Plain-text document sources
########
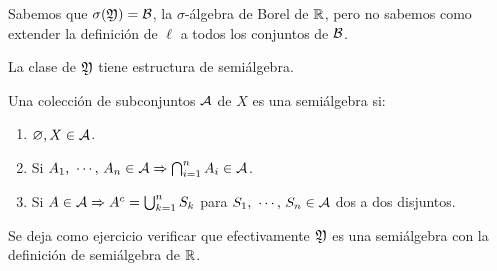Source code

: Sabemos que $\sigma(\mathfrak{Y}) = \mathcal{B}$, la $\sigma$-álgebra de Borel de $\mathbb{R}$, pero no sabemos como extender la definición de $\ell$ a todos los conjuntos de $\mathcal{B}$.

La clase de $\mathfrak{Y}$ tiene estructura de semiálgebra.

\begin{definition}[Semiálgebra]
    Una colección de subconjuntos $\mathcal{A}$ de $X$ es una semiálgebra si: \begin{enumerate}
        \item $\varnothing, X \in \mathcal{A}$.
        \item Si $A_1 \text{, } \cdots \text{, } A_n \in \mathcal{A} \Rightarrow \bigcap_{i = 1}^n A_i \in \mathcal{A}$.
        \item Si $A \in \mathcal{A} \Rightarrow A^c = \bigcup_{k = 1}^n S_k$ para $S_1\text{, } \cdots \text{, } S_n \in \mathcal{A}$ dos a dos disjuntos.
    \end{enumerate}
\end{definition}

Se deja como ejercicio verificar que efectivamente $\mathfrak{Y}$ es una semiálgebra con la definición de semiálgebra de $\mathbb{R}$.

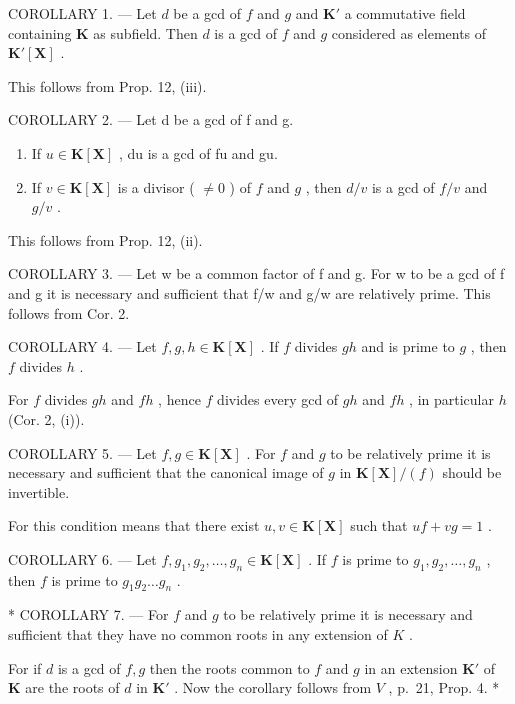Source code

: COROLLARY 1. --- Let \(d\) be a gcd of \(f\) and \(g\) and \(\mathbf{K}'\) a commutative field containing \(\mathbf{K}\) as subfield. Then \(d\) is a gcd of \(f\) and \(g\) considered as elements of \(\mathbf{K}'[\mathbf{X}]\) .

This follows from Prop. 12, (iii).

COROLLARY 2. --- Let d be a gcd of f and g.

\begin{enumerate}
\def\labelenumi{(\roman{enumi})}
\item
  If \(u \in \mathbf{K}[\mathbf{X}]\) , du is a gcd of fu and gu.
\item
  If \(v \in \mathbf{K}[\mathbf{X}]\) is a divisor ( \(\neq 0\) ) of \(f\) and \(g\) , then \(d / v\) is a gcd of \(f / v\) and \(g / v\) .
\end{enumerate}

This follows from Prop. 12, (ii).

COROLLARY 3. --- Let w be a common factor of f and g. For w to be a gcd of f and g it is necessary and sufficient that f/w and g/w are relatively prime. This follows from Cor. 2.

COROLLARY 4. --- Let \(f, g, h \in \mathbf{K}[\mathbf{X}]\) . If \(f\) divides \(gh\) and is prime to \(g\) , then \(f\) divides \(h\) .

For \(f\) divides \(gh\) and \(fh\) , hence \(f\) divides every gcd of \(gh\) and \(fh\) , in particular \(h\) (Cor. 2, (i)).

COROLLARY 5. --- Let \(f, g \in \mathbf{K}[\mathbf{X}]\) . For \(f\) and \(g\) to be relatively prime it is necessary and sufficient that the canonical image of \(g\) in \(\mathbf{K}[\mathbf{X}] / (f)\) should be invertible.

For this condition means that there exist \(u, v \in \mathbf{K}[\mathbf{X}]\) such that \(uf + vg = 1\) .

COROLLARY 6. --- Let \(f, g_1, g_2, \ldots, g_n \in \mathbf{K}[\mathbf{X}]\) . If \(f\) is prime to \(g_1, g_2, \ldots, g_n\) , then \(f\) is prime to \(g_1g_2\ldots g_n\) .

* COROLLARY 7. --- For \(f\) and \(g\) to be relatively prime it is necessary and sufficient that they have no common roots in any extension of \(K\) .

For if \(d\) is a gcd of \(f, g\) then the roots common to \(f\) and \(g\) in an extension \(\mathbf{K}'\) of \(\mathbf{K}\) are the roots of \(d\) in \(\mathbf{K}'\) . Now the corollary follows from \(V\) , p.~21, Prop. 4. *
########
TASK DESCRIPTION: Leave out the pictures, then copy all the remaining text in the records exactly.

WRITTEN RESPONSE:
Source code

: Sabemos que $\sigma(\mathfrak{Y}) = \mathcal{B}$, la $\sigma$-álgebra de Borel de $\mathbb{R}$, pero no sabemos como extender la definición de $\ell$ a todos los conjuntos de $\mathcal{B}$.

La clase de $\mathfrak{Y}$ tiene estructura de semiálgebra.

\begin{definition}[Semiálgebra]
    Una colección de subconjuntos $\mathcal{A}$ de $X$ es una semiálgebra si: \begin{enumerate}
        \item $\varnothing, X \in \mathcal{A}$.
        \item Si $A_1 \text{, } \cdots \text{, } A_n \in \mathcal{A} \Rightarrow \bigcap_{i = 1}^n A_i \in \mathcal{A}$.
        \item Si $A \in \mathcal{A} \Rightarrow A^c = \bigcup_{k = 1}^n S_k$ para $S_1\text{, } \cdots \text{, } S_n \in \mathcal{A}$ dos a dos disjuntos.
    \end{enumerate}
\end{definition}

Se deja como ejercicio verificar que efectivamente $\mathfrak{Y}$ es una semiálgebra con la definición de semiálgebra de $\mathbb{R}$.

Source code

: COROLLARY 1. --- Let \(d\) be a gcd of \(f\) and \(g\) and \(\mathbf{K}'\) a commutative field containing \(\mathbf{K}\) as subfield. Then \(d\) is a gcd of \(f\) and \(g\) considered as elements of \(\mathbf{K}'[\mathbf{X}]\) .

This follows from Prop. 12, (iii).

COROLLARY 2. --- Let d be a gcd of f and g.

\begin{enumerate}
\def\labelenumi{(\roman{enumi})}
\item
  If \(u \in \mathbf{K}[\mathbf{X}]\) , du is a gcd of fu and gu.
\item
  If \(v \in \mathbf{K}[\mathbf{X}]\) is a divisor ( \(\neq 0\) ) of \(f\) and \(g\) , then \(d / v\) is a gcd of \(f / v\) and \(g / v\) .
\end{enumerate}

This follows from Prop. 12, (ii).

COROLLARY 3. --- Let w be a common factor of f and g. For w to be a gcd of f and g it is necessary and sufficient that f/w and g/w are relatively prime. This follows from Cor. 2.

COROLLARY 4. --- Let \(f, g, h \in \mathbf{K}[\mathbf{X}]\) . If \(f\) divides \(gh\) and is prime to \(g\) , then \(f\) divides \(h\) .

For \(f\) divides \(gh\) and \(fh\) , hence \(f\) divides every gcd of \(gh\) and \(fh\) , in particular \(h\) (Cor. 2, (i)).

COROLLARY 5. --- Let \(f, g \in \mathbf{K}[\mathbf{X}]\) . For \(f\) and \(g\) to be relatively prime it is necessary and sufficient that the canonical image of \(g\) in \(\mathbf{K}[\mathbf{X}] / (f)\) should be invertible.

For this condition means that there exist \(u, v \in \mathbf{K}[\mathbf{X}]\) such that \(uf + vg = 1\) .

COROLLARY 6. --- Let \(f, g_1, g_2, \ldots, g_n \in \mathbf{K}[\mathbf{X}]\) . If \(f\) is prime to \(g_1, g_2, \ldots, g_n\) , then \(f\) is prime to \(g_1g_2\ldots g_n\) .

* COROLLARY 7. --- For \(f\) and \(g\) to be relatively prime it is necessary and sufficient that they have no common roots in any extension of \(K\) .

For if \(d\) is a gcd of \(f, g\) then the roots common to \(f\) and \(g\) in an extension \(\mathbf{K}'\) of \(\mathbf{K}\) are the roots of \(d\) in \(\mathbf{K}'\) . Now the corollary follows from \(V\) , p.~21, Prop. 4. *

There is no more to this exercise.